Edward A. Holt, Jr. v. State of Indiana

PYLE, Judge.

Statement of the Case

[1] Edward A. Holt, Jr., (“Holt”) appeals his sentence imposed after his guilty plea to two counts of Class C felony child molesting.1 On appeal, he asks us to find that his four year sentence was inappropriate and to reduce or suspend it accordingly. In response, the State requests that we also find Holt’s sentence inappropriate but that we increase it to six years for each conviction. Because we do not find that Holt’s sentence was inappropriate, we affirm.

[2] We affirm.

Issue

Whether Holt’s sentence was inappropriate.

Facts

[3] On October 27, 2015, Holt pled guilty to two counts of Class C felony child molesting for molesting the two children of his former girlfriend—a five-year-old boy, A.G., and his six-year-old sister, S.U. As the factual basis for his guilty plea, Holt admitted that between January 2010 and February 2011 he had let the children fondle him. Holt’s plea agreement did not place a cap on the sentence to be imposed, but it provided that he would serve concurrent sentences for each count. The State also agreed to not make a recommendation as to his sentence.

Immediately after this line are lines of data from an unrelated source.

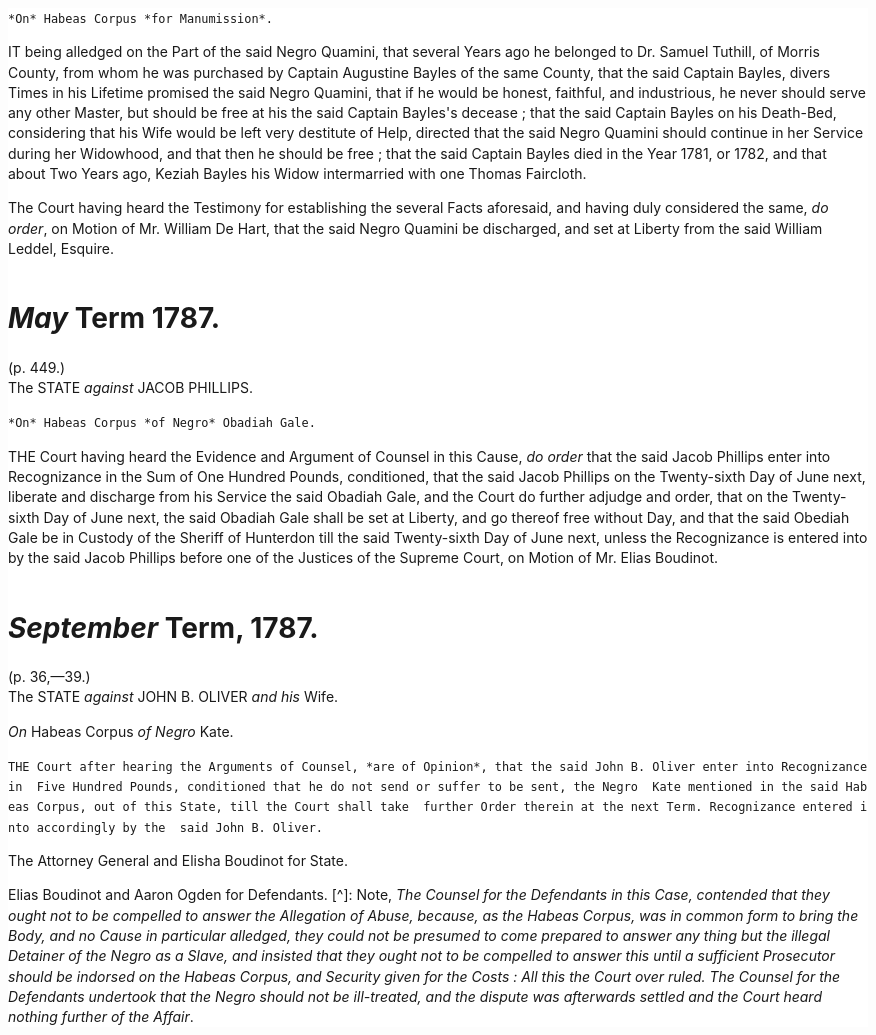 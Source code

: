    *On* Habeas Corpus *for Manumission*.  

  IT being alledged on the Part of the said Negro Quamini, that  several Years  ago he belonged to Dr. Samuel Tuthill, of Morris County, from whom he was  purchased           by Captain Augustine Bayles of the same County, that the said Captain Bayles, divers  Times in his Lifetime promised the said Negro Quamini, that if he would be honest,  faithful, and industrious, he never should serve any other Master, but should be free  at his the said Captain Bayles's decease ; that the said Captain Bayles on his  Death-Bed, considering that his Wife would be left very destitute of Help, directed  that the said Negro Quamini should continue in her Service during her Widowhood,  and that then he should be free ; that the said Captain Bayles died in the Year 1781,  or 1782, and that about Two Years ago, Keziah Bayles his Widow intermarried with  one Thomas Faircloth.  

  The Court having heard the Testimony for establishing the several Facts aforesaid,  and having duly considered the same, *do order*, on Motion of Mr.  William De  Hart, that the said Negro Quamini be discharged, and set at Liberty from the said  William Leddel, Esquire.  

    
#   *May* Term 1787.  
  (p. 449.)  
  The STATE *against* JACOB PHILLIPS.  

    *On* Habeas Corpus *of Negro* Obadiah Gale.  

  THE Court having heard the Evidence and Argument of  Counsel in this  Cause, *do order* that the said Jacob Phillips enter into  Recognizance in the  Sum of One Hundred Pounds, conditioned, that the said Jacob Phillips on the  Twenty-sixth Day of June next, liberate and discharge from his Service the said  Obadiah Gale, and the Court do further adjudge and order, that on the Twenty-sixth  Day of June next, the said Obadiah Gale shall be set at Liberty, and go thereof free  without Day, and that the said Obediah Gale be in Custody of the Sheriff of  Hunterdon till the said Twenty-sixth Day of June next, unless the Recognizance is  entered into by the said             Jacob Phillips before one of the Justices of the Supreme Court, on Motion of Mr. Elias  Boudinot.  

      
#   *September* Term, 1787.  
  (p. 36,—39.)  
  The STATE *against* JOHN B. OLIVER *and  his* Wife.

  *On* Habeas Corpus *of Negro*  Kate.

    THE Court after hearing the Arguments of Counsel, *are of Opinion*, that the said John B. Oliver enter into Recognizance in  Five Hundred Pounds, conditioned that he do not send or suffer to be sent, the Negro  Kate mentioned in the said Habeas Corpus, out of this State, till the Court shall take  further Order therein at the next Term. Recognizance entered into accordingly by the  said John B. Oliver.  

  The Attorney General and Elisha Boudinot for State.  

  Elias Boudinot and Aaron Ogden for Defendants.  [^]:  Note, *The Counsel for the Defendants in this Case, contended  that they ought not to be compelled to answer the Allegation of Abuse, because, as the  Habeas Corpus, was in common form to bring the Body, and no Cause in particular  alledged, they could not be presumed to come prepared to answer any thing but the  illegal Detainer of the Negro as a Slave, and insisted that they ought not to be compelled  to answer this until a sufficient Prosecutor should be indorsed on the Habeas Corpus,  and  Security given for the Costs : All this the Court over ruled. The Counsel for the  Defendants undertook that the Negro should not be ill-treated, and the dispute was  afterwards settled and the Court heard nothing further of the Affair*.  
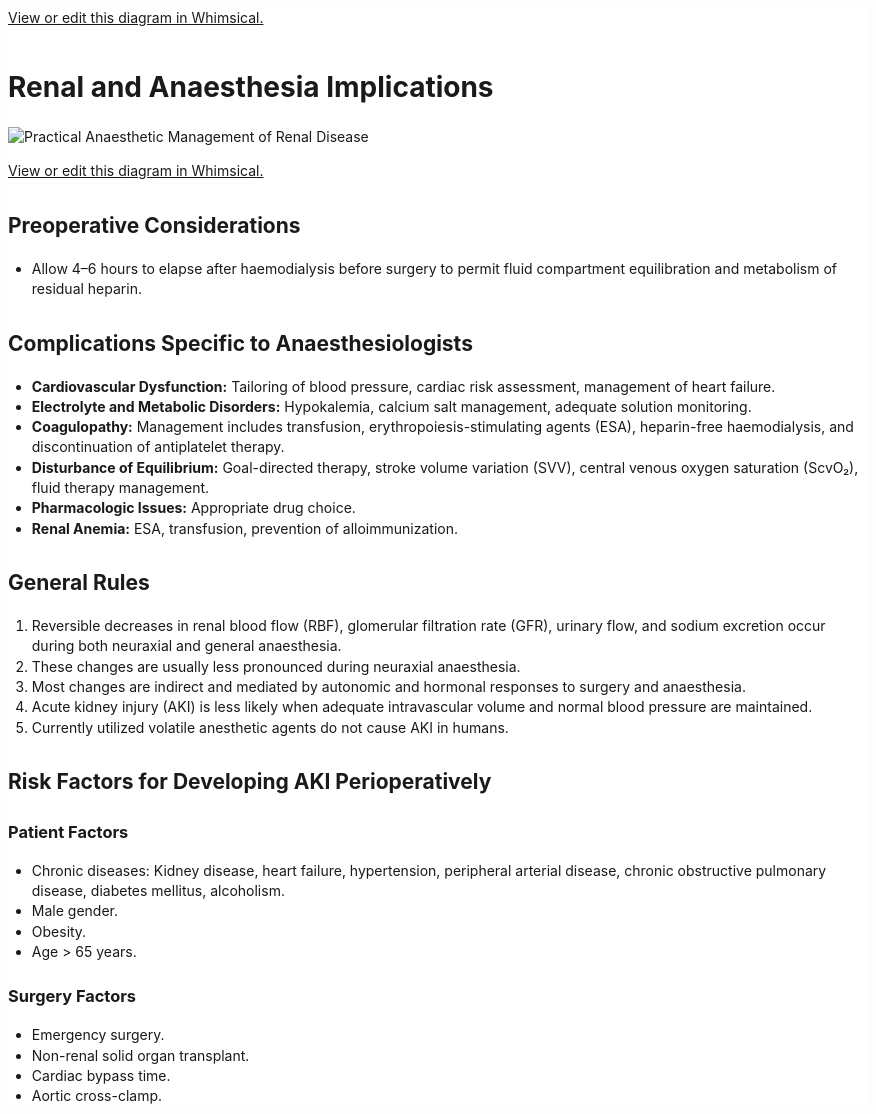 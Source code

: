 [View or edit this diagram in Whimsical.](https://whimsical.com/manifestations-of-ckd-JfeKZk7fX72UCea6GaXNCU?ref=chatgpt)

# Renal and Anaesthesia Implications

![Practical Anaesthetic Management of Renal Disease](https://imgr.whimsical.com/thumbnails/LB9cFHZS4HBZCBHpNN3pWc/BofMsr3w37631q2vswzMJA)

[View or edit this diagram in Whimsical.](https://whimsical.com/practical-anaesthetic-management-of-renal-disease-LB9cFHZS4HBZCBHpNN3pWc?ref=chatgpt)

## Preoperative Considerations
- Allow 4–6 hours to elapse after haemodialysis before surgery to permit fluid compartment equilibration and metabolism of residual heparin.

## Complications Specific to Anaesthesiologists

- **Cardiovascular Dysfunction:** Tailoring of blood pressure, cardiac risk assessment, management of heart failure.
- **Electrolyte and Metabolic Disorders:** Hypokalemia, calcium salt management, adequate solution monitoring.
- **Coagulopathy:** Management includes transfusion, erythropoiesis-stimulating agents (ESA), heparin-free haemodialysis, and discontinuation of antiplatelet therapy.
- **Disturbance of Equilibrium:** Goal-directed therapy, stroke volume variation (SVV), central venous oxygen saturation (ScvO₂), fluid therapy management.
- **Pharmacologic Issues:** Appropriate drug choice.
- **Renal Anemia:** ESA, transfusion, prevention of alloimmunization.

## General Rules
1. Reversible decreases in renal blood flow (RBF), glomerular filtration rate (GFR), urinary flow, and sodium excretion occur during both neuraxial and general anaesthesia.
2. These changes are usually less pronounced during neuraxial anaesthesia.
3. Most changes are indirect and mediated by autonomic and hormonal responses to surgery and anaesthesia.
4. Acute kidney injury (AKI) is less likely when adequate intravascular volume and normal blood pressure are maintained.
5. Currently utilized volatile anesthetic agents do not cause AKI in humans.

## Risk Factors for Developing AKI Perioperatively

### Patient Factors
- Chronic diseases: Kidney disease, heart failure, hypertension, peripheral arterial disease, chronic obstructive pulmonary disease, diabetes mellitus, alcoholism.
- Male gender.
- Obesity.
- Age > 65 years.

### Surgery Factors
- Emergency surgery.
- Non-renal solid organ transplant.
- Cardiac bypass time.
- Aortic cross-clamp.
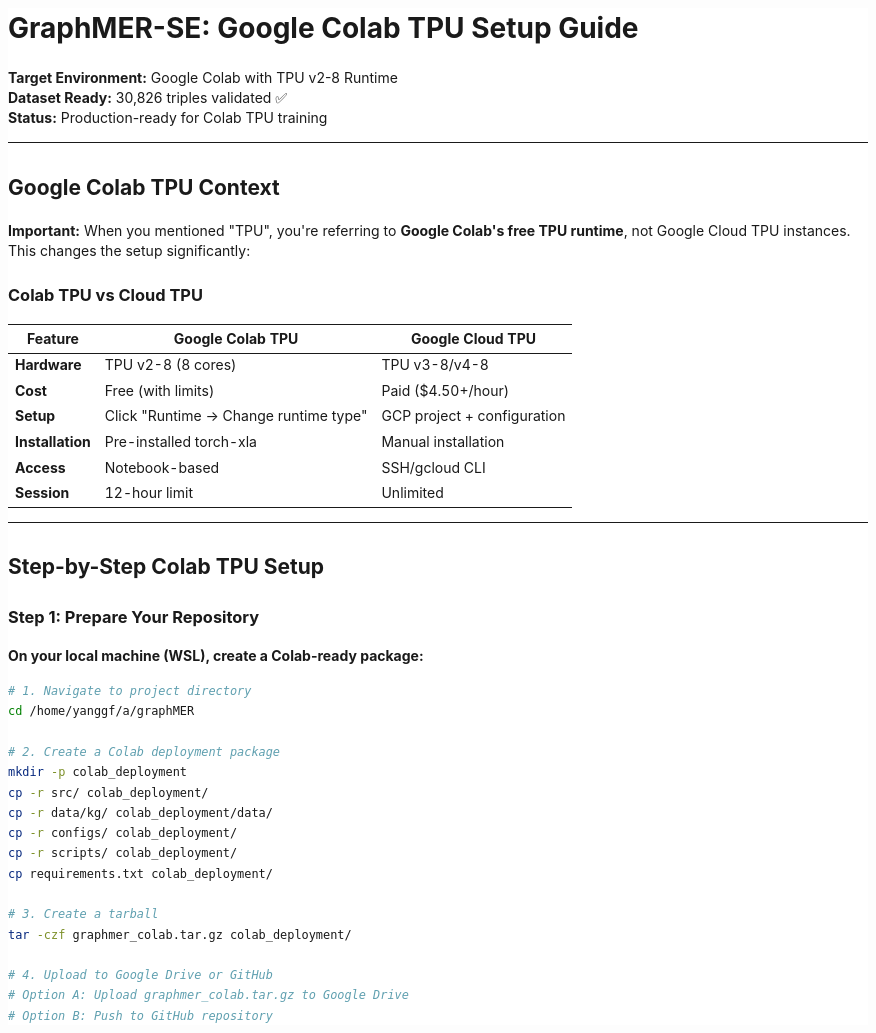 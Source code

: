 # GraphMER-SE: Google Colab TPU Setup Guide

**Target Environment:** Google Colab with TPU v2-8 Runtime  
**Dataset Ready:** 30,826 triples validated ✅  
**Status:** Production-ready for Colab TPU training

---

## Google Colab TPU Context

**Important:** When you mentioned "TPU", you're referring to **Google Colab's free TPU runtime**, not Google Cloud TPU instances. This changes the setup significantly:

### Colab TPU vs Cloud TPU

| Feature | Google Colab TPU | Google Cloud TPU |
|---------|------------------|------------------|
| **Hardware** | TPU v2-8 (8 cores) | TPU v3-8/v4-8 |
| **Cost** | Free (with limits) | Paid ($4.50+/hour) |
| **Setup** | Click "Runtime → Change runtime type" | GCP project + configuration |
| **Installation** | Pre-installed torch-xla | Manual installation |
| **Access** | Notebook-based | SSH/gcloud CLI |
| **Session** | 12-hour limit | Unlimited |

---

## Step-by-Step Colab TPU Setup

### Step 1: Prepare Your Repository

**On your local machine (WSL), create a Colab-ready package:**

```bash
# 1. Navigate to project directory
cd /home/yanggf/a/graphMER

# 2. Create a Colab deployment package
mkdir -p colab_deployment
cp -r src/ colab_deployment/
cp -r data/kg/ colab_deployment/data/
cp -r configs/ colab_deployment/
cp -r scripts/ colab_deployment/
cp requirements.txt colab_deployment/

# 3. Create a tarball
tar -czf graphmer_colab.tar.gz colab_deployment/

# 4. Upload to Google Drive or GitHub
# Option A: Upload graphmer_colab.tar.gz to Google Drive
# Option B: Push to GitHub repository
```
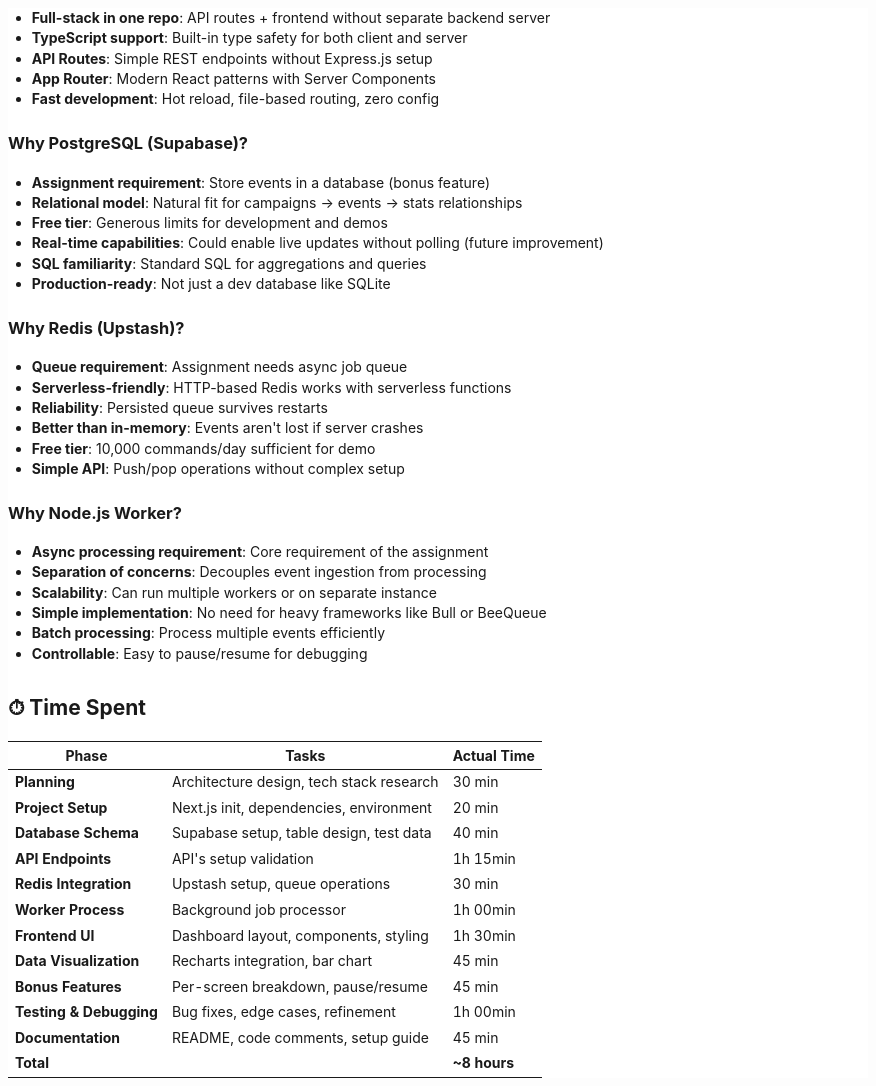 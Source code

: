 - **Full-stack in one repo**: API routes + frontend without separate backend server
- **TypeScript support**: Built-in type safety for both client and server
- **API Routes**: Simple REST endpoints without Express.js setup
- **App Router**: Modern React patterns with Server Components
- **Fast development**: Hot reload, file-based routing, zero config

### Why PostgreSQL (Supabase)?

- **Assignment requirement**: Store events in a database (bonus feature)
- **Relational model**: Natural fit for campaigns → events → stats relationships
- **Free tier**: Generous limits for development and demos
- **Real-time capabilities**: Could enable live updates without polling (future improvement)
- **SQL familiarity**: Standard SQL for aggregations and queries
- **Production-ready**: Not just a dev database like SQLite

### Why Redis (Upstash)?

- **Queue requirement**: Assignment needs async job queue
- **Serverless-friendly**: HTTP-based Redis works with serverless functions
- **Reliability**: Persisted queue survives restarts
- **Better than in-memory**: Events aren't lost if server crashes
- **Free tier**: 10,000 commands/day sufficient for demo
- **Simple API**: Push/pop operations without complex setup

### Why Node.js Worker?

- **Async processing requirement**: Core requirement of the assignment
- **Separation of concerns**: Decouples event ingestion from processing
- **Scalability**: Can run multiple workers or on separate instance
- **Simple implementation**: No need for heavy frameworks like Bull or BeeQueue
- **Batch processing**: Process multiple events efficiently
- **Controllable**: Easy to pause/resume for debugging

## ⏱ Time Spent

| Phase | Tasks | Actual Time |
|-------|-------|-------------|
| **Planning** | Architecture design, tech stack research | 30 min |
| **Project Setup** | Next.js init, dependencies, environment | 20 min |
| **Database Schema** | Supabase setup, table design, test data | 40 min |
| **API Endpoints** | API's setup validation | 1h 15min |
| **Redis Integration** | Upstash setup, queue operations | 30 min |
| **Worker Process** | Background job processor | 1h 00min |
| **Frontend UI** | Dashboard layout, components, styling | 1h 30min |
| **Data Visualization** | Recharts integration, bar chart | 45 min |
| **Bonus Features** | Per-screen breakdown, pause/resume | 45 min |
| **Testing & Debugging** | Bug fixes, edge cases, refinement | 1h 00min |
| **Documentation** | README, code comments, setup guide | 45 min |
| **Total** | | **~8 hours** |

[4] Subsequently, on December 29, 2015, the trial court held a sentencing hearing. After reviewing Holt’s pre-sen-tence investigation report (“PSI”) and questioning him briefly, the trial court found the following aggravators: (1) Holt, who was twenty-nine at the time of the hearing, had a prior juvenile delinquency adjudication for a sex crime, child molest; (2) Holt had a prior misdemeanor conviction for invasion of privacy and a probation revocation; and (3) Holt did not have a high school diploma or GED. The trial court also found the following mitigators: (1) Holt had been gainfully employed for most of his adult life; (2) Holt had pled guilty; and (3) other than Holt’s juvenile adjudication, his criminal history was not significant. The trial court then sentenced Holt to concurrent four (4) year executed terms at the Department of Correction. Holt now appeals.

Decision

[5] On appeal, Holt argues that his sentence was inappropriate in light of the nature of his offense and his character and requests that we revise or suspend it under Indiana Appellate Rule 7(B). In response, the State argues that we should instead increase Holt’s sentence for each of his convictions to six (6) years.

[6] While sentencing decisions rest within the sound discretion of the trial court, a reviewing court may revise a sentence pursuant to Appellate Rule 7(B) if, *465“after due consideration of the trial court’s decision,” it finds that the sentence is inappropriate in light of the nature of the offense and the character of the offender. Anglemyer v. State, 868 N.E.2d 482, 493 (Ind.2007), clarified on reh’g, 875 N.E.2d 218 (Ind.2007); Childress v. State, 848 N.E.2d 1073, 1079-80 (Ind.2006) (citing Ind. App. R. 7(B)). Whether a sentence is inappropriate ultimately turns on “the culpability of the defendant, the severity of the crime, the damage done to others, and a myriad of other factors that come to light in a given case.” Cardwell v. State, 895 N.E.2d 1219, 1225 (Ind.2008).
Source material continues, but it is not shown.